Can You Make A Roux With Cornstarch? | With 5 Alternatives


Roux in a Pot

Roux can be used in many cooking applications as a thickening agent. From sauces and soups to casseroles, stews, and curries, roux is considered an indispensable ingredient. Making a roux is relatively easy and is accomplished by correctly combining equal parts of flour and fat. But what do you do when you set about making your roux and realize that you don’t have flour on hand?

It is possible to make a roux using cornstarch. However, the process and characteristics of the roux will be a little different from a flour-based roux. Four other flour alternatives include sweet rice flour, arrowroot, oat flour, potato flour, or all-purpose gluten-free flour.

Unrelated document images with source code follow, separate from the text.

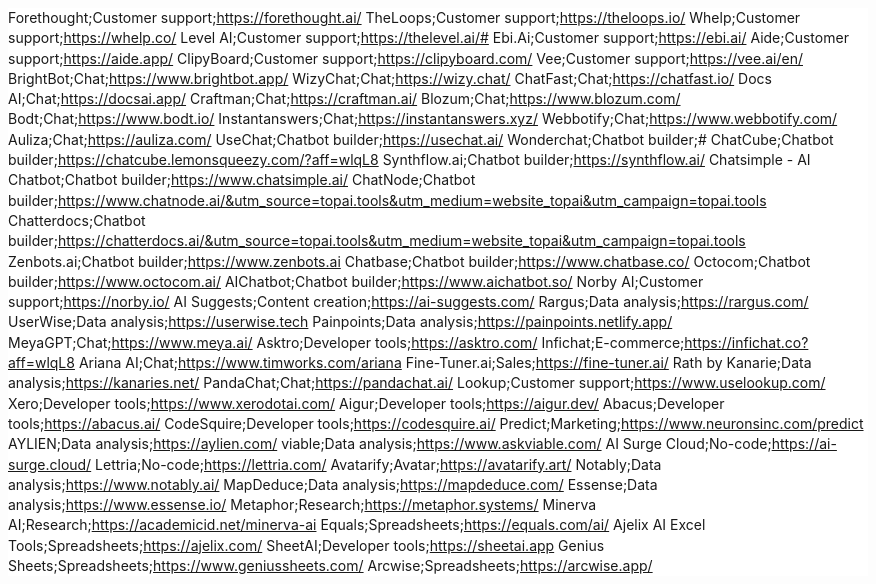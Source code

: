 Forethought;Customer support;https://forethought.ai/
TheLoops;Customer support;https://theloops.io/
Whelp;Customer support;https://whelp.co/
Level AI;Customer support;https://thelevel.ai/#
Ebi.Ai;Customer support;https://ebi.ai/
Aide;Customer support;https://aide.app/
ClipyBoard;Customer support;https://clipyboard.com/
Vee;Customer support;https://vee.ai/en/
BrightBot;Chat;https://www.brightbot.app/
WizyChat;Chat;https://wizy.chat/
ChatFast;Chat;https://chatfast.io/
Docs AI;Chat;https://docsai.app/
Craftman;Chat;https://craftman.ai/
Blozum;Chat;https://www.blozum.com/
Bodt;Chat;https://www.bodt.io/
Instantanswers;Chat;https://instantanswers.xyz/
Webbotify;Chat;https://www.webbotify.com/
Auliza;Chat;https://auliza.com/
UseChat;Chatbot builder;https://usechat.ai/
Wonderchat;Chatbot builder;#
ChatCube;Chatbot builder;https://chatcube.lemonsqueezy.com/?aff=wlqL8
Synthflow.ai;Chatbot builder;https://synthflow.ai/
Chatsimple - AI Chatbot;Chatbot builder;https://www.chatsimple.ai/
ChatNode;Chatbot builder;https://www.chatnode.ai/&utm_source=topai.tools&utm_medium=website_topai&utm_campaign=topai.tools
Chatterdocs;Chatbot builder;https://chatterdocs.ai/&utm_source=topai.tools&utm_medium=website_topai&utm_campaign=topai.tools
Zenbots.ai;Chatbot builder;https://www.zenbots.ai
Chatbase;Chatbot builder;https://www.chatbase.co/
Octocom;Chatbot builder;https://www.octocom.ai/
AIChatbot;Chatbot builder;https://www.aichatbot.so/
Norby AI;Customer support;https://norby.io/
AI Suggests;Content creation;https://ai-suggests.com/
Rargus;Data analysis;https://rargus.com/
UserWise;Data analysis;https://userwise.tech
Painpoints;Data analysis;https://painpoints.netlify.app/
MeyaGPT;Chat;https://www.meya.ai/
Asktro;Developer tools;https://asktro.com/
Infichat;E-commerce;https://infichat.co?aff=wlqL8
Ariana AI;Chat;https://www.timworks.com/ariana
Fine-Tuner.ai;Sales;https://fine-tuner.ai/
Rath by Kanarie;Data analysis;https://kanaries.net/
PandaChat;Chat;https://pandachat.ai/
Lookup;Customer support;https://www.uselookup.com/
Xero;Developer tools;https://www.xerodotai.com/
Aigur;Developer tools;https://aigur.dev/
Abacus;Developer tools;https://abacus.ai/
CodeSquire;Developer tools;https://codesquire.ai/
Predict;Marketing;https://www.neuronsinc.com/predict
AYLIEN;Data analysis;https://aylien.com/
viable;Data analysis;https://www.askviable.com/
AI Surge Cloud;No-code;https://ai-surge.cloud/
Lettria;No-code;https://lettria.com/
Avatarify;Avatar;https://avatarify.art/
Notably;Data analysis;https://www.notably.ai/
MapDeduce;Data analysis;https://mapdeduce.com/
Essense;Data analysis;https://www.essense.io/
Metaphor;Research;https://metaphor.systems/
Minerva AI;Research;https://academicid.net/minerva-ai
Equals;Spreadsheets;https://equals.com/ai/
Ajelix AI Excel Tools;Spreadsheets;https://ajelix.com/
SheetAI;Developer tools;https://sheetai.app
Genius Sheets;Spreadsheets;https://www.geniussheets.com/
Arcwise;Spreadsheets;https://arcwise.app/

People may look for alternatives for flour in a roux recipe for a number of reasons. They may not have flour on hand or have a gluten intolerance. 

Can You Make A Roux With Cornstarch?

For many purists, roux is made with equal quantities of a fat such as butter or vegetable oil with an equal amount by weight of flour. In their opinion, this is how a roux is made, and there is no other way. That is because flour offers flexibility that many substitutes cannot match.

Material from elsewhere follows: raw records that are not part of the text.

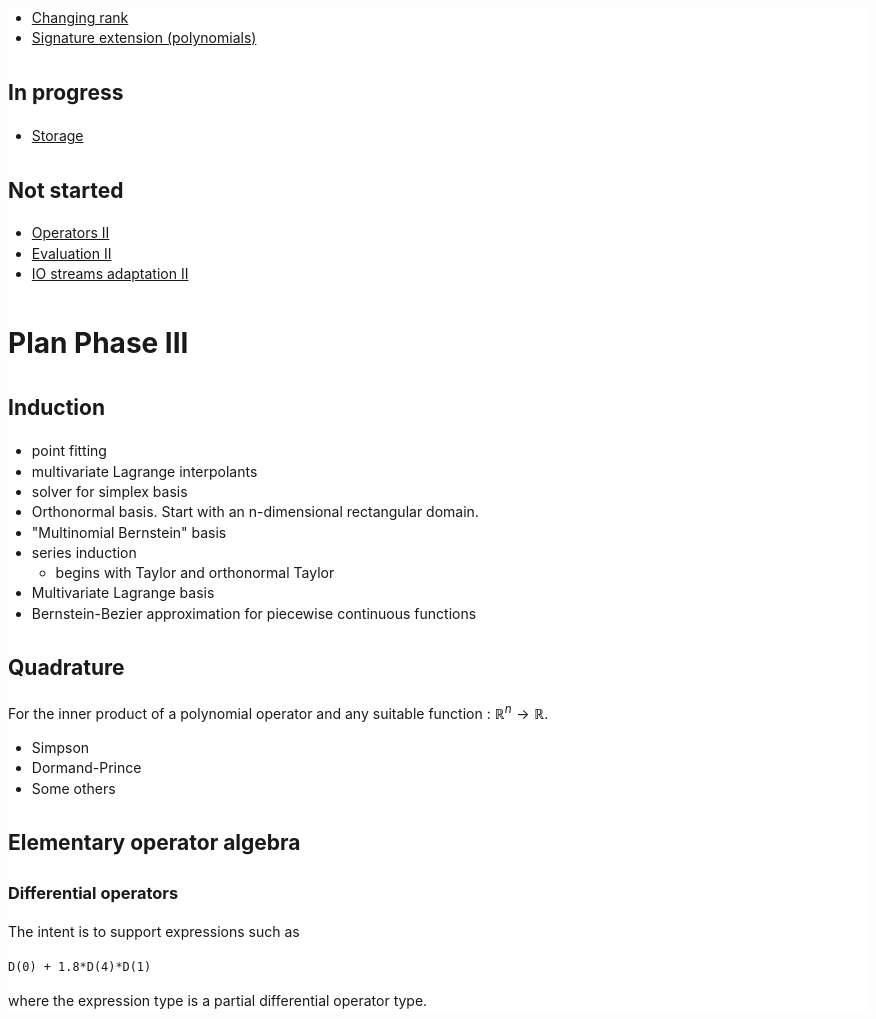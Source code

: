   * [Changing rank](#changing-rank)
  * [Signature extension (polynomials)](#signature-extension-polynomials)

## In progress

  * [Storage](#storage-ii)

## Not started

  * [Operators II](#operators-ii)
  * [Evaluation II](#evaluation-ii)
  * [IO streams adaptation II](#io-streams-adaptation-ii)




# Plan Phase III

## Induction

* point fitting
* multivariate Lagrange interpolants
* solver for simplex basis
* Orthonormal basis. Start with an n-dimensional rectangular domain.
* "Multinomial Bernstein" basis
* series induction
  * begins with Taylor and orthonormal Taylor
* Multivariate Lagrange basis
* Bernstein-Bezier approximation for piecewise continuous functions



## Quadrature

For the inner product of a polynomial operator and any suitable function : $\mathbb{R}^n → \mathbb{R}$.

* Simpson
* Dormand-Prince
* Some others



## Elementary operator algebra

### Differential operators

The intent is to support expressions such as

```
D(0) + 1.8*D(4)*D(1)
```

where the expression type is a partial differential operator type.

Even so, there are several legitimate alternatives to flour in making a roux and cornstarch is one of them. However, the preparation process will be somewhat different.

When making a flour roux, the mixture is cooked for varying amounts of time depending on whether a white roux, blond roux or brown, or dark roux is required. Flour is actually required to change the color and enhance its flavor. As it is cooked, the taste profile is altered substantially. The longer it cooks, the nuttier the flavor of the roux.

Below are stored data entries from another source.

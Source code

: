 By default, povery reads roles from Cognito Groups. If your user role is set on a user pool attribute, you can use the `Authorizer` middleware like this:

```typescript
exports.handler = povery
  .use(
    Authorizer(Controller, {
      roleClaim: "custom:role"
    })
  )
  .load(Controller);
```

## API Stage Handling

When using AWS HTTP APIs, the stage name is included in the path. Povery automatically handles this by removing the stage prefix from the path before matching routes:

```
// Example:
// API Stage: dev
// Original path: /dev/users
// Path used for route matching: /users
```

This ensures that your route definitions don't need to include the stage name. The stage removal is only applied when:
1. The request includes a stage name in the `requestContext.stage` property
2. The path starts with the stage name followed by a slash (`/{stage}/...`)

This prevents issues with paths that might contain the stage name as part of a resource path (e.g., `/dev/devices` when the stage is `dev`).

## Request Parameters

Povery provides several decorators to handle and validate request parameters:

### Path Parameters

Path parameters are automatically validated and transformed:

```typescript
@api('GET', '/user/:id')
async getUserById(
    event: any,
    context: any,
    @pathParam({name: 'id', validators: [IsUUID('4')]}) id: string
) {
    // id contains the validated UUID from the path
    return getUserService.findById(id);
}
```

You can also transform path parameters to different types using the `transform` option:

You do not get this effect with cornstarch. However, using cornstarch is not without it’s advantages.

Advantages Of Using Cornstarch In A Roux

Making a roux with cornstarch has some advantages over a roux made with flour.

  • It is quicker to make- You do not need to take a lot of time to cook a cornstarch roux; it can be made in somewhat more quickly.
  • It makes a clear, shiny roux- Sometimes, you don’t want the roux to change the sauce’s color. A cornstarch roux is suitable for this purpose.
  • Subtle dish flavors shine through- Dishes with delicate flavors can become overwhelmed by a flour roux, but a cornstarch roux will allow delicate dish flavors to remain.
  • You need less roux- Cornstarch is a more effective thickener than flour, so you would need less roux for your dish.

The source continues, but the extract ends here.